▶ WHAT TO WORK ON:
Restate word for word the lines of the data below, from the first through the one that has "# Grove Vision AI Module V2".
-- ENTRIES SHOWN follows --
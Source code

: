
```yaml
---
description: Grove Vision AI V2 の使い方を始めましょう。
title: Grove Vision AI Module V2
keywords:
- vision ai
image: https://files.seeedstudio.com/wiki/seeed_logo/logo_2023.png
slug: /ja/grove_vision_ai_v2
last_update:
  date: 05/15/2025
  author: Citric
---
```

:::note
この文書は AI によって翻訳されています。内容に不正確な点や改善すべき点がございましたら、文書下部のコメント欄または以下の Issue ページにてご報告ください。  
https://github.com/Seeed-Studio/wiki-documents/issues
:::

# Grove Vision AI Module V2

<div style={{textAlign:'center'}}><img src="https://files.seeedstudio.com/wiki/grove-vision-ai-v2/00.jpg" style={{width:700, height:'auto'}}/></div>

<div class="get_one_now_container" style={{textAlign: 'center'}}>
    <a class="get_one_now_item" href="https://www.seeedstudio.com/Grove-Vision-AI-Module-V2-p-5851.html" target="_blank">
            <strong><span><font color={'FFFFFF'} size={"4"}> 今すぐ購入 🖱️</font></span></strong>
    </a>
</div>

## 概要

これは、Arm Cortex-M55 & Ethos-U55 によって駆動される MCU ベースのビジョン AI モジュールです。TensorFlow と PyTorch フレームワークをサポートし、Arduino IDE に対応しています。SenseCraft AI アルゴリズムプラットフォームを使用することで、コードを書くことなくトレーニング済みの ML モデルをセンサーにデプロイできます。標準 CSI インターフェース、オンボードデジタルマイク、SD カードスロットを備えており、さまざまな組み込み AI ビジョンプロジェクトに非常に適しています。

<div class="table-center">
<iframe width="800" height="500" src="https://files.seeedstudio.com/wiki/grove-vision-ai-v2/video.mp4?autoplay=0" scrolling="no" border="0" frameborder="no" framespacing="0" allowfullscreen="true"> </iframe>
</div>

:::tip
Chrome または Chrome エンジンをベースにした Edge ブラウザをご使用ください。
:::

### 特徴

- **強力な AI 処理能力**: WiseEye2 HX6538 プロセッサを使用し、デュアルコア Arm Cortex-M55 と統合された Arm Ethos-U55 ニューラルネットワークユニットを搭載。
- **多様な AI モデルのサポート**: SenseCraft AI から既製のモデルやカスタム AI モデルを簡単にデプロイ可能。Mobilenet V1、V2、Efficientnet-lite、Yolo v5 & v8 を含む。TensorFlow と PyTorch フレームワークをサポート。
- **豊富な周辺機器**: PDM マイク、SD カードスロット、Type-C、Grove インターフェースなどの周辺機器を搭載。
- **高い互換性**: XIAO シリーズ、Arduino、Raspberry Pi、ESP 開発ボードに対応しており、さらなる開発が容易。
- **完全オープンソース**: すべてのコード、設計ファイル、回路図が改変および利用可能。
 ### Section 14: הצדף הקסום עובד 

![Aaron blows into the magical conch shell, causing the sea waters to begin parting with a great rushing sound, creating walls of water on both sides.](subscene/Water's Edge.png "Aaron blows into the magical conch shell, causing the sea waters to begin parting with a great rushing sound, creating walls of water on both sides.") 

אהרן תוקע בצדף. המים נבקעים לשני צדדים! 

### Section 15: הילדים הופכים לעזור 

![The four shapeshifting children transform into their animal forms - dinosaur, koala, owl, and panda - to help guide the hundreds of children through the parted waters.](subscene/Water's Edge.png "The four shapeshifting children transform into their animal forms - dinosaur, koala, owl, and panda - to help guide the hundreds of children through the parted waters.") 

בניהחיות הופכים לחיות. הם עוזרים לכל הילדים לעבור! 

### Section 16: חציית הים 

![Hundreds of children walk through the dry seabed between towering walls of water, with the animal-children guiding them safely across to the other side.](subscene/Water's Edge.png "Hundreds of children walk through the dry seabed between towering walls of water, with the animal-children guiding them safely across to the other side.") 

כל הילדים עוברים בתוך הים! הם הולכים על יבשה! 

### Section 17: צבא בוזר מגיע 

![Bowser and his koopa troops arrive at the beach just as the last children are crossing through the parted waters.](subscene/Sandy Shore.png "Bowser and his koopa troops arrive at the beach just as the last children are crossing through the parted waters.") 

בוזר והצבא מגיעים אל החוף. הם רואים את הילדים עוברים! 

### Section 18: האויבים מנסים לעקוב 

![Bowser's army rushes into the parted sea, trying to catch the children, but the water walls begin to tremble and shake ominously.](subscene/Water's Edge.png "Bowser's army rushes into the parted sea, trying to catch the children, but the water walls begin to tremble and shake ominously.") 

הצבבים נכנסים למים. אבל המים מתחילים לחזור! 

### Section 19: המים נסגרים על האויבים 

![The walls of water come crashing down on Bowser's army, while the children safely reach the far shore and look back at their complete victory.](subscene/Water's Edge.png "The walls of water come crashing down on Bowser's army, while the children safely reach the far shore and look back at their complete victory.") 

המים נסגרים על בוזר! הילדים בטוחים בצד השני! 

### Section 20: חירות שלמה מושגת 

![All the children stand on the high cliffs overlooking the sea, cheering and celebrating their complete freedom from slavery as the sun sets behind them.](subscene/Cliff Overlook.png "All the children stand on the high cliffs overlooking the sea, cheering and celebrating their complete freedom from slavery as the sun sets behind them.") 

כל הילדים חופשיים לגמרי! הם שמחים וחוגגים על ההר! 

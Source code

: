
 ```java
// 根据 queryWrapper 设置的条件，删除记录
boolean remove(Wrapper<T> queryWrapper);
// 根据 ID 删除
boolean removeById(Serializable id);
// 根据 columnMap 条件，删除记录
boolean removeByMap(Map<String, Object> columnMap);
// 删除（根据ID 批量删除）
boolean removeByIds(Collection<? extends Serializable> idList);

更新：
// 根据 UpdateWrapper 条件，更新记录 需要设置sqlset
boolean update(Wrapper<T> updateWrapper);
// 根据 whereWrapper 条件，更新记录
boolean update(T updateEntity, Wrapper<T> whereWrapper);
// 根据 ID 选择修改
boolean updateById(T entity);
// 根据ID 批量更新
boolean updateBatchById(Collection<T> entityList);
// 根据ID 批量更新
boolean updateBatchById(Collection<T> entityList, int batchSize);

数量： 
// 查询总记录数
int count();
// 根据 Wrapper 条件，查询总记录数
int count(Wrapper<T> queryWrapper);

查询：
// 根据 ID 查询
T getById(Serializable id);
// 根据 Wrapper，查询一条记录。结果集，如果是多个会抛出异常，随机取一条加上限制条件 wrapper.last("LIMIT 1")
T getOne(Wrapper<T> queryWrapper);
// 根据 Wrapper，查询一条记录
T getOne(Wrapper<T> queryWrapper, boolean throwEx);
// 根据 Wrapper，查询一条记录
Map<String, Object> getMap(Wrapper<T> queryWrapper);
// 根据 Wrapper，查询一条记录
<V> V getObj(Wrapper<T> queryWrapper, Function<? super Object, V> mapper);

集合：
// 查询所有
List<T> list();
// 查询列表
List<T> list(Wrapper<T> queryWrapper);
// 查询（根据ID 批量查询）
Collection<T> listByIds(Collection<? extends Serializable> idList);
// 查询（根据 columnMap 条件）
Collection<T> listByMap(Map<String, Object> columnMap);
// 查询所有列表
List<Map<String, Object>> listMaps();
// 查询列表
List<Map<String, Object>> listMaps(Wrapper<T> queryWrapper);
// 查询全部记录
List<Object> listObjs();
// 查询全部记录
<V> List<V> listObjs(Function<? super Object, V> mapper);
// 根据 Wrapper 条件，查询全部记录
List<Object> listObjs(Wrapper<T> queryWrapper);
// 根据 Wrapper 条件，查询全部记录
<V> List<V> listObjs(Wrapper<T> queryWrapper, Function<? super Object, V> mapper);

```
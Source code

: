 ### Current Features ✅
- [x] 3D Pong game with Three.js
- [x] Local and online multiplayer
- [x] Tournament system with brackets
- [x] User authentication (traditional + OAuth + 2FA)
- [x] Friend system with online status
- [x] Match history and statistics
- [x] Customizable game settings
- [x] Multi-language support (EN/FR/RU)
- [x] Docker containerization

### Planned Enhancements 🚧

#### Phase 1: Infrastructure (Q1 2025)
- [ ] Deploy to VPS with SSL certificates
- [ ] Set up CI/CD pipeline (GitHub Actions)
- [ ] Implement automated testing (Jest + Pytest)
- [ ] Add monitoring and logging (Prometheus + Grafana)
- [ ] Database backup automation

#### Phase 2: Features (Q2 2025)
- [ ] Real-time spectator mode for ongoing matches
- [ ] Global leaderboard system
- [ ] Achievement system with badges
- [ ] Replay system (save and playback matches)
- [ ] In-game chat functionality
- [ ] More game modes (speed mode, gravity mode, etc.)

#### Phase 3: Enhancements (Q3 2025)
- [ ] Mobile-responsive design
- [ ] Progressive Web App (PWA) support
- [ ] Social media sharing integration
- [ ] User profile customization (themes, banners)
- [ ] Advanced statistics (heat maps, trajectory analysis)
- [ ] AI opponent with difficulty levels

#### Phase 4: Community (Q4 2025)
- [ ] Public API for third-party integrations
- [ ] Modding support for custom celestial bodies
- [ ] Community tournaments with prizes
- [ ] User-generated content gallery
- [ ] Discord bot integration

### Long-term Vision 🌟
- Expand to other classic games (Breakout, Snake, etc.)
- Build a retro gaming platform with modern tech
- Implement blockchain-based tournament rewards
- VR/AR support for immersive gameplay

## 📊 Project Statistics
-- ENTRIES SHOWN concluded --
▶ THE ANSWER:
Source code

:
```yaml
---
description: Grove Vision AI V2 の使い方を始めましょう。
title: Grove Vision AI Module V2
keywords:
- vision ai
image: https://files.seeedstudio.com/wiki/seeed_logo/logo_2023.png
slug: /ja/grove_vision_ai_v2
last_update:
  date: 05/15/2025
  author: Citric
---
```

:::note
この文書は AI によって翻訳されています。内容に不正確な点や改善すべき点がございましたら、文書下部のコメント欄または以下の Issue ページにてご報告ください。  
https://github.com/Seeed-Studio/wiki-documents/issues
:::

# Grove Vision AI Module V2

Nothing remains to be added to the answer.